Central moments

Discussion in 'CT3' started by John Lee, Jan 28, 2008.

  1. John Lee

    John Lee ActEd Tutor Staff Member

    Hi there

    Just posting a question I received from a student as it's really good.

     
  2. bobbathejobba

    bobbathejobba Member

    It's been a while since I've looked at these, but I would guess that E[|X-m|] is not used as it's messy to integrate - though I tried it out with f(x) = ¾(1-x²) -1<x<1 and got a value of 0.375 compared to a true sd of 0.447.

    I think the variance also has more useful statistical properties such as the chi-square distribution whereas a modulus most definitely won't.

    Got it! Just tried calculating E(|X-m|) for a U(0,2) and got zero! This will happen for all distributions that are wholly positive or wholly negative as E(|X-m|) = E(X-m) = E(X)-m = m - m = 0

    The 4th central moment is the kurtosis of a distribution and doesn't give the spread but the curvature of the distribution. See here for details.

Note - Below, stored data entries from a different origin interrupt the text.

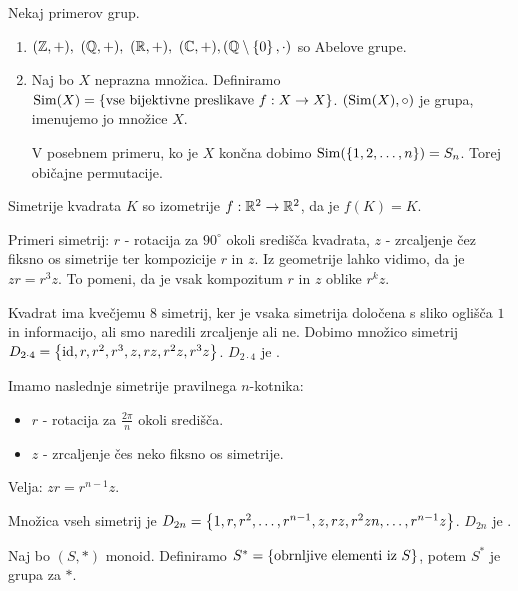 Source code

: \begin{zgled}
    Nekaj primerov grup.
    \begin{enumerate}
        \item $(\mathbb{Z}, +), \ (\mathbb{Q}, +), \ (\mathbb{R}, +), \ (\mathbb{C}, +), (\mathbb{Q} \setminus \left\{0\right\}, \cdot)$ so Abelove grupe.
        \item Naj bo $X$ neprazna množica. Definiramo $\operatorname{Sim}(X) = \left\{\text{vse bijektivne preslikave } f: X \to X\right\}$. $(\operatorname{Sim}(X), \circ)$ je grupa, imenujemo jo  množice $X$.        
        
        V posebnem primeru, ko je $X$ končna dobimo $\operatorname{Sim}(\left\{1, 2, \ldots, n\right\}) = S_n$. Torej običajne permutacije.
    \end{enumerate}
\end{zgled}

\begin{zgled}
    Simetrije kvadrata $K$ so izometrije $f: \mathbb{R}^2 \to \mathbb{R}^2$, da je $f(K) = K$. 
    
    Primeri simetrij: $r$ - rotacija za $90^{\circ}$ okoli središča kvadrata, $z$ - zrcaljenje čez fiksno os simetrije ter kompozicije $r$ in $z$. Iz geometrije lahko vidimo, da je $zr = r^3z$. To pomeni, da je vsak kompozitum $r$ in $z$ oblike $r^kz$.
    
    Kvadrat ima kvečjemu $8$ simetrij, ker je vsaka simetrija določena s sliko oglišča $1$ in informacijo, ali smo naredili zrcaljenje ali ne. Dobimo množico simetrij $D_{2 \cdot 4} = \left\{\operatorname{id}, r, r^2, r^3, z, rz, r^2z, r^3z\right\}$. $D_{2\cdot 4}$ je .
\end{zgled}

\begin{zgled}
    Imamo naslednje simetrije pravilnega $n$-kotnika:
    \begin{itemize}
        \item $r$ - rotacija za $\frac{2 \pi}{n}$ okoli središča.
        \item $z$ - zrcaljenje čes neko fiksno os simetrije.
    \end{itemize}
    Velja: $zr = r^{n-1}z$. 
    
    Množica vseh simetrij je $D_{2n} = \left\{1, r, r^2, \ldots, r^{n-1}, z, rz, r^2zn, \ldots, r^{n-1}z\right\}$. $D_{2n}$ je .
\end{zgled}

\begin{zgled}
    Naj bo $(S, *)$ monoid. Definiramo $S^* = \left\{\text{obrnljive elementi iz } S\right\}$, potem $S^*$ je grupa za $*$.
\end{zgled}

    I have no idea what the fifth moment gives - but looking at the progression it seems that it will give a different feature to the asymmetry. It still gives 0 for a symmetrical distribution but will be more weighted by extreme values.

    General details about moments can be found here.
     
    Last edited by a moderator: Feb 4, 2008
  3. Actuary

    Actuary Member

    There's a paragraph in the notes (Ch1 pg13) which refers to absolute function as "not a nice function to deal with mathematically - in particular ... has a nasty kink when x=0, whereas graph of x^2 is always a nice "smooth" curve."

    A bit fluffy but gets the point across. It represents spread in the simplest way.

    Higher order moments describe different things as bob says. E[(X - m)^5] represents the fifth central moment.